Neuroinflammation is a pathological hallmark of Alzheimer’s disease and related neurodegenerative diseases. However, signaling molecules that regulate glial activation status are not fully understood. Microtubule affinity-regulating kinase 2 (MARK2) has been implicated in both immune responses and AD pathology. Here, we report that MARK2 negatively regulates glial immune responses, which protects against neurodegeneration. We found that MARK2 knockdown in the BV2 murine microglial cell line enhanced IL-6 expression in response to LPS. MARK2 knockdown enhanced IL-6 expression induced by TLR7 agonist but not stimulation of RLR pathways and cGAS-STING. In the brains of PS19 tauopathy mice, MARK2 was elevated in homeostatic microglia but reduced in activated microglia.
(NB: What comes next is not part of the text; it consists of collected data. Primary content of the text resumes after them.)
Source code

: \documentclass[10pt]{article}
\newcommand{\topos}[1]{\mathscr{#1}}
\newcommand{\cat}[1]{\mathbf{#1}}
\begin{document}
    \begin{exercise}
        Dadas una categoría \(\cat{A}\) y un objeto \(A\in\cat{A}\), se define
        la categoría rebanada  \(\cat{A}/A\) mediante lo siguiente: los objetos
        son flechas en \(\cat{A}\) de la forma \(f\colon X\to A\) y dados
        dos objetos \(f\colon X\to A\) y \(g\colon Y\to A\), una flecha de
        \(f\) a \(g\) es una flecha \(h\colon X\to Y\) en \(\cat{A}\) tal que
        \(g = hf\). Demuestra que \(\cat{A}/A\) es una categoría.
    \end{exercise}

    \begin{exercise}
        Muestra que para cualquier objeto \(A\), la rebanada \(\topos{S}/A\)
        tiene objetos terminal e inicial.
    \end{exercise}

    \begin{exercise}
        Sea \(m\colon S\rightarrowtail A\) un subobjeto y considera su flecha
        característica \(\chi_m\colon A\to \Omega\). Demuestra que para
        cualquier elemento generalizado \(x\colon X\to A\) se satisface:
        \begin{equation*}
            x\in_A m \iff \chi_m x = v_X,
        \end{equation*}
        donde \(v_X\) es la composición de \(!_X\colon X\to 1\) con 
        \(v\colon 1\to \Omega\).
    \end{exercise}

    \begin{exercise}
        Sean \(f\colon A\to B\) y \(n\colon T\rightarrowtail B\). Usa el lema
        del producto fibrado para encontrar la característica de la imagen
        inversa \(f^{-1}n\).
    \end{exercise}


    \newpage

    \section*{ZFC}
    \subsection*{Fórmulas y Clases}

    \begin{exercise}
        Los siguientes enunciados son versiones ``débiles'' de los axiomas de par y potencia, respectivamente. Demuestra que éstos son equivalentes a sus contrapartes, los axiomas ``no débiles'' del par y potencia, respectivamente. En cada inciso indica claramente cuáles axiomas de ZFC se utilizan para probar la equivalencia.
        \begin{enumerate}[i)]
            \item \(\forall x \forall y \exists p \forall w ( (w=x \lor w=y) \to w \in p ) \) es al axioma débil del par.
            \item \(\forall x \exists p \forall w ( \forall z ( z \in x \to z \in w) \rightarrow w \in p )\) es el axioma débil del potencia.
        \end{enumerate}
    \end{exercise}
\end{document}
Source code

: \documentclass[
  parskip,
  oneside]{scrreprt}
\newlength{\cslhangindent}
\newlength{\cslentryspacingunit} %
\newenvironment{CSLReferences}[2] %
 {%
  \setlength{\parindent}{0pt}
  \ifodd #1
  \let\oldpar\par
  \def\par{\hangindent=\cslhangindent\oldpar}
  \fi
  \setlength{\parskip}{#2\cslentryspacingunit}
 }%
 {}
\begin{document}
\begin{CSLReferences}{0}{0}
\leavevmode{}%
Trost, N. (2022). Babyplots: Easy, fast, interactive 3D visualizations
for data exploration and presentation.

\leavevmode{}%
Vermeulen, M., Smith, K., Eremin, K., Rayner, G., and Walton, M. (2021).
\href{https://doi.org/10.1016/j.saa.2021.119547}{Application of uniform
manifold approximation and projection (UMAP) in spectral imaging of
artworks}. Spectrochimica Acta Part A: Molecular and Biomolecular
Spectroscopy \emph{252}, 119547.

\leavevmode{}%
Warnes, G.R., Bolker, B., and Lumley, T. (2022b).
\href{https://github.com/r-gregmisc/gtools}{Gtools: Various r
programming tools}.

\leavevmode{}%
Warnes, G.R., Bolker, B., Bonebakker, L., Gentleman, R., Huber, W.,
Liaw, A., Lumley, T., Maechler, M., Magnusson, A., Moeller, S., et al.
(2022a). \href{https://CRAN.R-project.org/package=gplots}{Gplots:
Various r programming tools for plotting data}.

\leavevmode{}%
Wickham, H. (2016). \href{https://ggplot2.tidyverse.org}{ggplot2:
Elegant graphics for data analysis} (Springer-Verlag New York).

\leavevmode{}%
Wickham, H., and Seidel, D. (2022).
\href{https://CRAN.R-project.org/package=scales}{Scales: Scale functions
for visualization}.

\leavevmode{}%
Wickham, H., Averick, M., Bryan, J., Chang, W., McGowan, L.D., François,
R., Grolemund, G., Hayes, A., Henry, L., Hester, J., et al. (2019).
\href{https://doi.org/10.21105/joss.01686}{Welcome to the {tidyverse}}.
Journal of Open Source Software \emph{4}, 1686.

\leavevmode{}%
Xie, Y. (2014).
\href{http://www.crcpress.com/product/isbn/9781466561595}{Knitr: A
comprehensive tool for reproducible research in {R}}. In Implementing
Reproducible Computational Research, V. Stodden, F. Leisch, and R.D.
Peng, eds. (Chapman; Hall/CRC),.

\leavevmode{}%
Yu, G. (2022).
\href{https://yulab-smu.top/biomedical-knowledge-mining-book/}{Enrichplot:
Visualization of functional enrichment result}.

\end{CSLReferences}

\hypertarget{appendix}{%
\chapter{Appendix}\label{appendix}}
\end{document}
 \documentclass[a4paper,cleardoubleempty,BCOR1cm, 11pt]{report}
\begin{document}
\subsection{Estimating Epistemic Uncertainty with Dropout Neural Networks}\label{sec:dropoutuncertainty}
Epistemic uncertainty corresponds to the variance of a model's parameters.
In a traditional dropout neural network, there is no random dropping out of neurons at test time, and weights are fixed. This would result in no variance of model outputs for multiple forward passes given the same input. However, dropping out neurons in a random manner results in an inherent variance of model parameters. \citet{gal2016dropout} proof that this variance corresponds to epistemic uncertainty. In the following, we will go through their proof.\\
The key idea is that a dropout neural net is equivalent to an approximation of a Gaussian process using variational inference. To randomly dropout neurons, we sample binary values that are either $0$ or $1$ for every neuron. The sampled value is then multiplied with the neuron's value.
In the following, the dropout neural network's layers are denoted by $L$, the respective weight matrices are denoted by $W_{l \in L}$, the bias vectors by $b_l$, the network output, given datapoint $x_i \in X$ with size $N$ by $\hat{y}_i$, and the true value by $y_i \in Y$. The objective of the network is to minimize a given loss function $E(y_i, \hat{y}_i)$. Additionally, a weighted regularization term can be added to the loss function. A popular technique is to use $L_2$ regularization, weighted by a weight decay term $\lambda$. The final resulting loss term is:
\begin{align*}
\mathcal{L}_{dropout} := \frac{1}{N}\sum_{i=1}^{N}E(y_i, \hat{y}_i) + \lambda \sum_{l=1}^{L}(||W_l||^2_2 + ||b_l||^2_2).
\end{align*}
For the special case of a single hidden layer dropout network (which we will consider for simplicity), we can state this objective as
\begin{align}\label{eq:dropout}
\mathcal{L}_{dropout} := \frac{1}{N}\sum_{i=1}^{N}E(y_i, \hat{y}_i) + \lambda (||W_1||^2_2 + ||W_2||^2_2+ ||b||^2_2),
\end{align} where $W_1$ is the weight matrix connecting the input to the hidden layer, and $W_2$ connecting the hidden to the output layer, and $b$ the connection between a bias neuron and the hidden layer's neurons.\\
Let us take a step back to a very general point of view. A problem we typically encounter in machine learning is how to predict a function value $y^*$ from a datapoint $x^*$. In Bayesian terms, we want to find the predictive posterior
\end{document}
In Drosophila expressing human tau in the retina, expression of AMP downstream of the Toll pathway in the pigment glia enhances degeneration of photoreceptor neurons. Glial knockdown of Par-1, the Drosophila ortholog of MARK2, enhanced Toll-mediated AMP expression and neurodegeneration, whereas overexpression of Par-1 in the pigment glia suppressed them. These results suggest that MARK2/Par-1 in glia negatively regulates Toll pathway-driven inflammation and protects against tau-induced neurodegeneration. These findings provide insight into the molecular underpinnings of glial inflammation in neurodegenerative conditions and highlight MARK2 as a potential therapeutic target for modulating neuroinflammatory responses.